| What you need to do |
If a line in the data contains "paragraph", copy it out.

| Given records |
::::
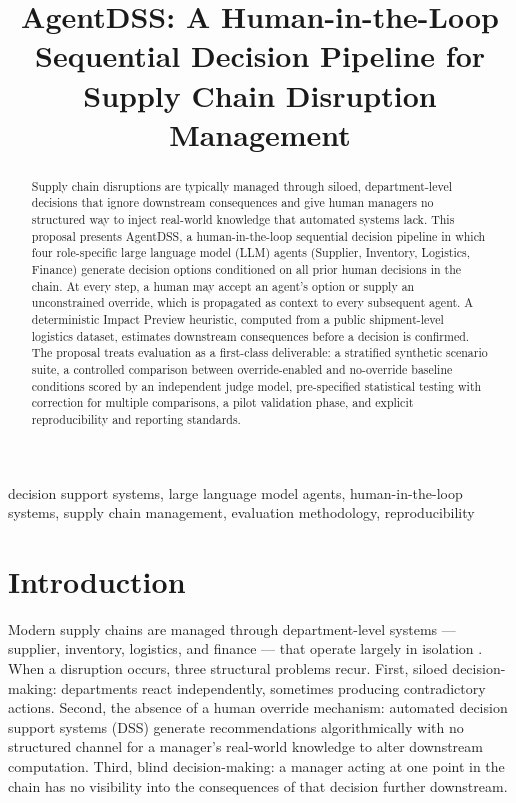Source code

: \documentclass[conference]{IEEEtran}
\begin{document}
\title{AgentDSS: A Human-in-the-Loop Sequential Decision Pipeline for Supply Chain Disruption Management}

\author{}

\maketitle

\begin{abstract}
Supply chain disruptions are typically managed through siloed, department-level decisions that ignore downstream consequences and give human managers no structured way to inject real-world knowledge that automated systems lack. This proposal presents AgentDSS, a human-in-the-loop sequential decision pipeline in which four role-specific large language model (LLM) agents (Supplier, Inventory, Logistics, Finance) generate decision options conditioned on all prior human decisions in the chain. At every step, a human may accept an agent's option or supply an unconstrained override, which is propagated as context to every subsequent agent. A deterministic Impact Preview heuristic, computed from a public shipment-level logistics dataset, estimates downstream consequences before a decision is confirmed. The proposal treats evaluation as a first-class deliverable: a stratified synthetic scenario suite, a controlled comparison between override-enabled and no-override baseline conditions scored by an independent judge model, pre-specified statistical testing with correction for multiple comparisons, a pilot validation phase, and explicit reproducibility and reporting standards.
\end{abstract}

\begin{IEEEkeywords}
decision support systems, large language model agents, human-in-the-loop systems, supply chain management, evaluation methodology, reproducibility
\end{IEEEkeywords}

\section{Introduction}
Modern supply chains are managed through department-level systems --- supplier, inventory, logistics, and finance --- that operate largely in isolation \cite{power2002}. When a disruption occurs, three structural problems recur. First, siloed decision-making: departments react independently, sometimes producing contradictory actions. Second, the absence of a human override mechanism: automated decision support systems (DSS) generate recommendations algorithmically with no structured channel for a manager's real-world knowledge to alter downstream computation. Third, blind decision-making: a manager acting at one point in the chain has no visibility into the consequences of that decision further downstream.
\end{document}
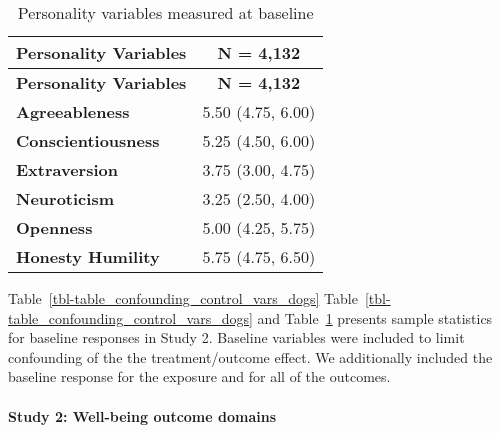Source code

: \documentclass[
  singlecolumn,
  9pt]{article}
\let\oldparagraph\paragraph
\renewcommand{\paragraph}[1]{\oldparagraph{#1}\mbox{}}
\begin{document}
\hypertarget{tbl-table_baseline_personality_dogs}{}
\begin{longtable}[]{@{}lc@{}}
\caption{\label{tbl-table_baseline_personality_dogs}Personality
variables measured at baseline}\tabularnewline
\toprule\noalign{}
\textbf{Personality Variables} & \textbf{N = 4,132} \\
\midrule\noalign{}
\endfirsthead
\toprule\noalign{}
\textbf{Personality Variables} & \textbf{N = 4,132} \\
\midrule\noalign{}
\endhead
\bottomrule\noalign{}
\endlastfoot
\textbf{Agreeableness} & 5.50 (4.75, 6.00) \\
\textbf{Conscientiousness} & 5.25 (4.50, 6.00) \\
\textbf{Extraversion} & 3.75 (3.00, 4.75) \\
\textbf{Neuroticism} & 3.25 (2.50, 4.00) \\
\textbf{Openness} & 5.00 (4.25, 5.75) \\
\textbf{Honesty Humility} & 5.75 (4.75, 6.50) \\
\end{longtable}

Table~\ref{tbl-table_confounding_control_vars_dogs}
Table~\ref{tbl-table_confounding_control_vars_dogs} and
Table~\ref{tbl-table_baseline_personality_dogs} presents sample
statistics for baseline responses in Study 2. Baseline variables were
included to limit confounding of the the treatment/outcome effect. We
additionally included the baseline response for the exposure and for all
of the outcomes.

\paragraph{Study 2: Well-being outcome
domains}\label{study-2-well-being-outcome-domains}
\end{document}
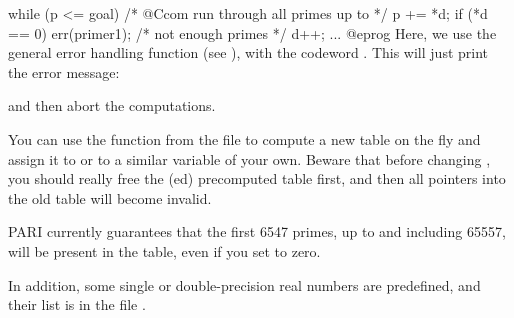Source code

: while (p <= goal) /* @Ccom run through all primes up to  */
{
  p += *d;
  if (*d == 0) err(primer1); /* {\rm not enough primes} */
  d++;
  ...
}
@eprog\noindent
Here, we use the general error handling function  (see
), with the codeword . This will just print
the error message:


\noindent and then abort the computations.

You can use the function  from the file  to
compute a new table on the fly and assign it to  or to a
similar variable of your own. Beware that before changing ,
you should really free the (ed) precomputed table first, and then
all pointers into the old table will become invalid.

PARI currently guarantees that the first 6547 primes, up to and including
65557, will be present in the table, even if you set  to zero.

In addition, some single or double-precision real numbers are predefined,
and their list is in the file .
\vfill\eject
::::
| Exercise response |
\let\oldparagraph\paragraph
\renewcommand{\paragraph}[1]{\oldparagraph{#1}\mbox{}}
\paragraph{Study 2: Well-being outcome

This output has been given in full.